Here is how it works:

Dumb money is thought to move in the morning. Retail investors trade in reaction to recent news events or sentiment. They are reacting to very recent or even old news – myopically. Their knee-jerk trades can create sharp price movements in one direction. The first hour or so tends to to be the most volatile period, providing plenty of sophisticated day traders to take advantage of this movement. Program trading reacts quickly to breaks in various moving averages on an intraday basis – adding to the fun. Although it sounds harsh, professional traders often know that a lot of “dumb money” is flowing at this time. So do the program traders.

Smart money is thought to move the later part of the trading day. Stocks are ready to be scooped up by the pro’s on the fear trade of earlier hours, or sold by the pro’s based on knee-jerk bullishness. Theoretically, the selling pressure in the afternoon can be more significant as a predictive indicator than buying pressure in the afternoon. That’s because of the longer termed bullish bias of stock markets to go up. Selling indicates a more unusual conviction by the smart money than does buying.
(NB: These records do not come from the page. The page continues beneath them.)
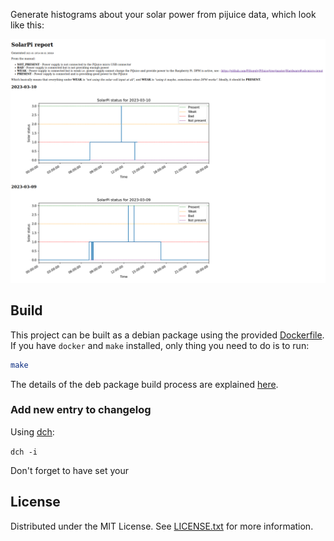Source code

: Generate histograms about your solar power from pijuice data, which look like this:

![Screenshot](docs/screenshot.png)

## Build

This project can be built as a debian package using the provided [Dockerfile](Dockerfile). If you have
`docker` and `make` installed, only thing you need to do is to run:

```bash
make
```

The details of the deb package build process are explained [here](https://opensource.com/article/20/4/package-python-applications-linux).

### Add new entry to changelog
Using [dch](https://manpages.debian.org/jessie/devscripts/dch.1.en.html):

`dch -i`

Don't forget to have set your 

## License

Distributed under the MIT License. See [LICENSE.txt](LICENSE.txt) for more information.
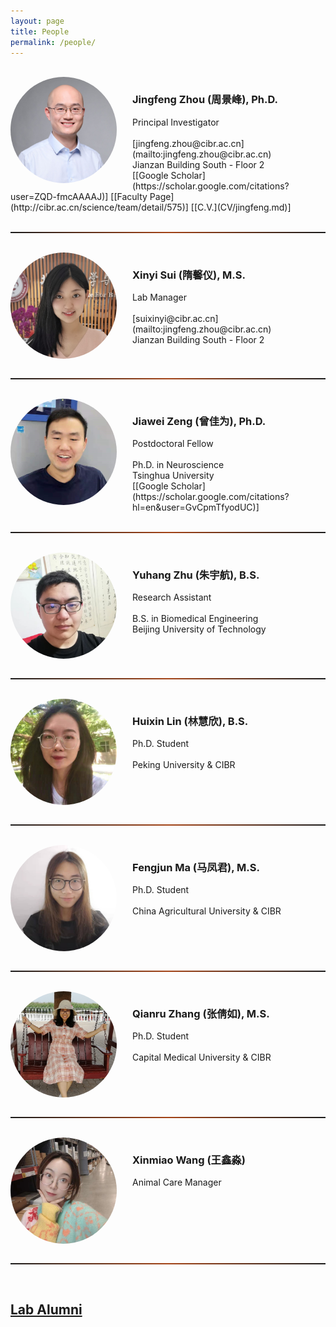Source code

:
 ```yaml
---
layout: page
title: People
permalink: /people/
---
```


<br>
  
  
<!-- ========================================================================================================================== -->
<img align="left" width="170" style="margin-right:25px; border-radius: 50%; border: 0px solid #6495ED;" src="/people/jingfeng_zhou.jpg" />
<h3>Jingfeng Zhou (周景峰), Ph.D.</h3>
Principal Investigator<br><br>
[jingfeng.zhou@cibr.ac.cn](mailto:jingfeng.zhou@cibr.ac.cn)<br>Jianzan Building South - Floor 2<br>
[[Google Scholar](https://scholar.google.com/citations?user=ZQD-fmcAAAAJ)] [[Faculty Page](http://cibr.ac.cn/science/team/detail/575)] [[C.V.](CV/jingfeng.md)]<br clear="left" />
<br>
<hr style="height:2px; border:1px; background-image: linear-gradient(to right, rgba(255, 94, 19, 0), rgba(255, 94, 19, 0.6), rgba(255, 94, 19, 0))" />
<br>




<!-- ========================================================================================================================== -->
<img align="left" width="170" style="margin-right:25px; border-radius: 50%; border: 0px solid #6495ED;" src="/people/xinyi_sui.jpg" />
<h3>Xinyi Sui (隋馨仪), M.S.</h3>
Lab Manager<br><br>
[suixinyi@cibr.ac.cn](mailto:jingfeng.zhou@cibr.ac.cn)<br>Jianzan Building South - Floor 2<br clear="left" />
<br>
<hr style="height:2px; border:1px; background-image: linear-gradient(to right, rgba(255, 94, 19, 0), rgba(255, 94, 19, 0.6), rgba(255, 94, 19, 0))" />
<br>




<!-- ========================================================================================================================== -->
<img align="left" width="170" style="margin-right:25px; border-radius: 50%; border: 0px solid #6495ED;" src="/people/jiawei_zeng.jpg" />
<h3>Jiawei Zeng (曾佳为), Ph.D.</h3>
Postdoctoral Fellow<br><br>
Ph.D. in Neuroscience<br>Tsinghua University<br>
[[Google Scholar](https://scholar.google.com/citations?hl=en&user=GvCpmTfyodUC)]<br clear="left" />
<br>
<hr style="height:2px; border:1px; background-image: linear-gradient(to right, rgba(255, 94, 19, 0), rgba(255, 94, 19, 0.6), rgba(255, 94, 19, 0))" />
<br>

<!-- ========================================================================================================================== -->
<img align="left" width="170" style="margin-right:25px; border-radius: 50%; border: 0px solid #6495ED;" src="/people/yuhang_zhu.jpg" />
<h3>Yuhang Zhu (朱宇航), B.S.</h3>
Research Assistant<br><br>
B.S. in Biomedical Engineering<br>Beijing University of Technology<br clear="left" />
<br>
<hr style="height:2px; border:1px; background-image: linear-gradient(to right, rgba(255, 94, 19, 0), rgba(255, 94, 19, 0.6), rgba(255, 94, 19, 0))" />
<br>


<!-- ========================================================================================================================== -->
<img align="left" width="170" style="margin-right:25px; border-radius: 50%; border: 0px solid #6495ED;" src="/people/huixin_lin2.jpg" />
<h3>Huixin Lin (林慧欣), B.S.</h3>
Ph.D. Student<br><br>
Peking University & CIBR<br clear="left" />
<br>
<hr style="height:2px; border:1px; background-image: linear-gradient(to right, rgba(255, 94, 19, 0), rgba(255, 94, 19, 0.6), rgba(255, 94, 19, 0))" />
<br>




<!-- ========================================================================================================================== -->
<img align="left" width="170" style="margin-right:25px; border-radius: 50%; border: 0px solid #6495ED;" src="/people/fengjun_ma.jpg" />
<h3>Fengjun Ma (马凤君), M.S.</h3>
Ph.D. Student<br><br>
China Agricultural University & CIBR<br clear="left" />
<br>
<hr style="height:2px; border:1px; background-image: linear-gradient(to right, rgba(255, 94, 19, 0), rgba(255, 94, 19, 0.6), rgba(255, 94, 19, 0))" />
<br>


<!-- ========================================================================================================================== -->
<img align="left" width="170" style="margin-right:25px; border-radius: 50%; border: 0px solid #6495ED;" src="/people/qianru_zhang.jpg" />
<h3>Qianru Zhang (张倩如), M.S.</h3>
Ph.D. Student<br><br>
Capital Medical University & CIBR<br clear="left" />
<br>
<hr style="height:2px; border:1px; background-image: linear-gradient(to right, rgba(255, 94, 19, 0), rgba(255, 94, 19, 0.6), rgba(255, 94, 19, 0))" />
<br>


<!-- ========================================================================================================================== -->
<img align="left" width="170" style="margin-right:25px; border-radius: 50%; border: 0px solid #6495ED;" src="/people/xinmiao_wang.jpg" />
<h3>Xinmiao Wang (王鑫淼)</h3>
Animal Care Manager<br><br>
<br clear="left" />
<br>
<hr style="height:2px; border:1px; background-image: linear-gradient(to right, rgba(255, 94, 19, 0), rgba(255, 94, 19, 0.6), rgba(255, 94, 19, 0))" />
<br>



## [Lab Alumni](/alumni/)
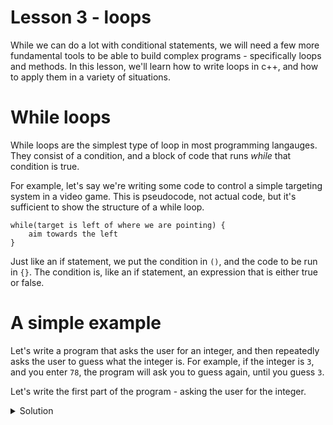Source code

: # Lesson 3 - loops

While we can do a lot with conditional statements, we will need a few more fundamental tools to
be able to build complex programs - specifically loops and methods. In this lesson, we'll learn how
to write loops in c++, and how to apply them in a variety of situations.

# While loops

While loops are the simplest type of loop in most programming langauges. They consist of a condition,
and a block of code that runs *while* that condition is true.

For example, let's say we're writing some code to control a simple targeting system in a video game.
This is pseudocode, not actual code, but it's sufficient to show the structure of a while loop.

```
while(target is left of where we are pointing) {
	aim towards the left
}
```

Just like an if statement, we put the condition in `()`, and the code to be run in `{}`. The condition
is, like an if statement, an expression that is either true or false.

# A simple example

Let's write a program that asks the user for an integer, and then repeatedly asks the user to guess what the
integer is. For example, if the integer is `3`, and you enter `78`, the program will ask you to guess again,
until you guess `3`.

Let's write the first part of the program - asking the user for the integer.

<details>
	<summary>Solution</summary>

```c++
#include <iostream>
using namespace std;

int main() {
	int integer_to_guess;

	cout << "Enter the integer to guess: ";
	cin >> integer_to_guess;
}
```

Now, we need to ask the user to guess numbers until they guess correctly.

How could we do that with a while loop?

<details>
	<summary>Solution</summary>

```c++
int guess;

cin >> guess;

while(guess != integer_to_guess) {
	cout << "Incorrect! Please guess again: ";
	cin >> guess;
}

cout << "You got it!" << endl;
```

Currently, if you guess incorrectly, the program just tells you that you got it wrong.
It would be more helpful if the program instead tells you if you guessed too high or too long.
Try to add this to the program.

<details>
	<summary>Solution</summary>

```c++
while(guess != integer_to_guess) {
	if(guess > integer_to_guess) {
		cout << "You guessed too high. Please guess again: ";
	} else {
		cout << "You guessed too low. Please guess again: ";
	}

	cin >> guess;
}
```

# A slightly more complex example

While loops are useful for a variety of situations. Let's write a new program that adds together any number of integers that the user gives.
First, it should ask the user for how many numbers to add together, and then ask for each of the numbers.

Write the first half of the program - the part that asks the user how many numbers to add together.

<details>
	<summary>Solution</summary>

```c++
#include <iostream>
using namespace std;

int main() {
	cout << "How many numbers do you want to add together? ";
	int numbers_to_add;
	cin >> numbers_to_add;
}
```

How can we write the other half of the program? There are many ways to add together a bunch of numbers with c++. In our example,
we'll store in a variable the sum of the numbers we've added so far, and each time the user inputs a number, we add it to
our sum.

The harder part is using a while loop to ask the user for numbers exactly `numbers_to_add` times. How could we implement this?

<details>
	<summary>Hint</summary>

Say that you have to complete a certain task 25 times exactly. What's an easy way for you to keep track of how many times you've
completed that task?
</details>

<details>
	<summary>Solution</summary>

We can create a variable to store the number of times we've asked for an input. In each run of the while loop, we can increase
this count, and in the condition of the while loop, we check if the count has reached `numbers_to_add`.

```c++
int count = 0, sum = 0;

while(count < numbers_to_add) {
	int input;
	cin >> input;
	sum += input;

	count++;
}

cout << "The sum is " << sum << endl;
```

This code works quite well, but it's inconvenient to add a bunch of variables and operations in our code that clutter it up.

# For loops

For loops are a specific type of while loop that specialize in running some piece of code a certain number of times,
or for running an operation on a group of variables. The syntax looks like this:

```c++
for(initial; condition; iterate) {
	code
}
```

This is more complicated than a basic while loop, but it operates very similarly. Like a while loop, it has a `condition` that is
either true or false that controls whether or not the for loop will continue. `initial` is an expression that gets run before the
start of the for loop, and `iterate` is an operation that runs every iteration, or loop, of the for loop.

If we look at our previous example, where we stored the number of times our while loop ran in a variable called `count`, it becomes
more clear what `initial` and `iterate` can be used for. To rewrite our old code with a for loop, we simply do this:

```c++
int sum = 0;

for(int count = 0; count < numbers_to_add; count++) {
	int input;
	cin >> input;
	sum += input;
}

cout << "The sum is " << sum << endl;
```

Now that the code involving `count` is all in one place, it doesn't clutter up the rest of our program.

We call a variable that keeps track of the number of times a loop has run, or the number of iterations, as an *iterating variable*.
Most often, programmers use `i` as the name of an iterating variable, or `j`, `k`, `l`, etc. when necessary. ~~(unless you are erick)~~

Interestingly, `initial` and `iterate` can be left blank, and the code

```c++
for(;condition;) {
	code
}
```

runs identically to

```c++
while(condition) {
	code
}
```

# Exercises

Write a program that calculates the factorial of whatever number is given to it.

<details>
	<summary>Solution</summary>

```c++
#include <iostream>
using namespace std;

int main() {
	int input;
	cin >> input;

	int product = 1; // We can't set it to 0
	for(int iteration = 1; iteration < input; iteration++) {
		product *= iteration;
	}

	cout << product << endl;
}
```
</details>

Given two numbers `A` and `B`, write a program that prints out all of the multiples of `B` that are less than `A`.
This one takes a bit of thought.

<details>
	<summary>Solution</summary>

For loops are basically just fancy while loops that keep track of a counter. Up until now, we've had the counter
increase by 1 every loop, but this isn't the only thing we can do. If we start the counter at `B`, and increase
it by `B` every loop, and make our condition `counter < A`, our program will print out `B`, `2*B`, `3*B`, etc. until it
hits `A`.

```c++
#include <iostream>
using namespace std;

int main() {
	int A, B;
	cin >> A >> B;

	for(int multiple = B; multiple < A; multiple += B) {
		cout << multiple << endl;
	}
}
```
</details>

</details>

</details>

</details>

</details>

</details>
When we look at morning vs afternoon movements, the most important thing is to look for a pattern. If you see one day where the market goes down in the late afternoon after a relatively good start, that’s probably nothing to get excited about. But a string of days where we get, say, 4 of the last 5 trading days with the market selling off in the last hour or two is a different story.

That may be what we are seeing right now.
Smart money may be selling this market.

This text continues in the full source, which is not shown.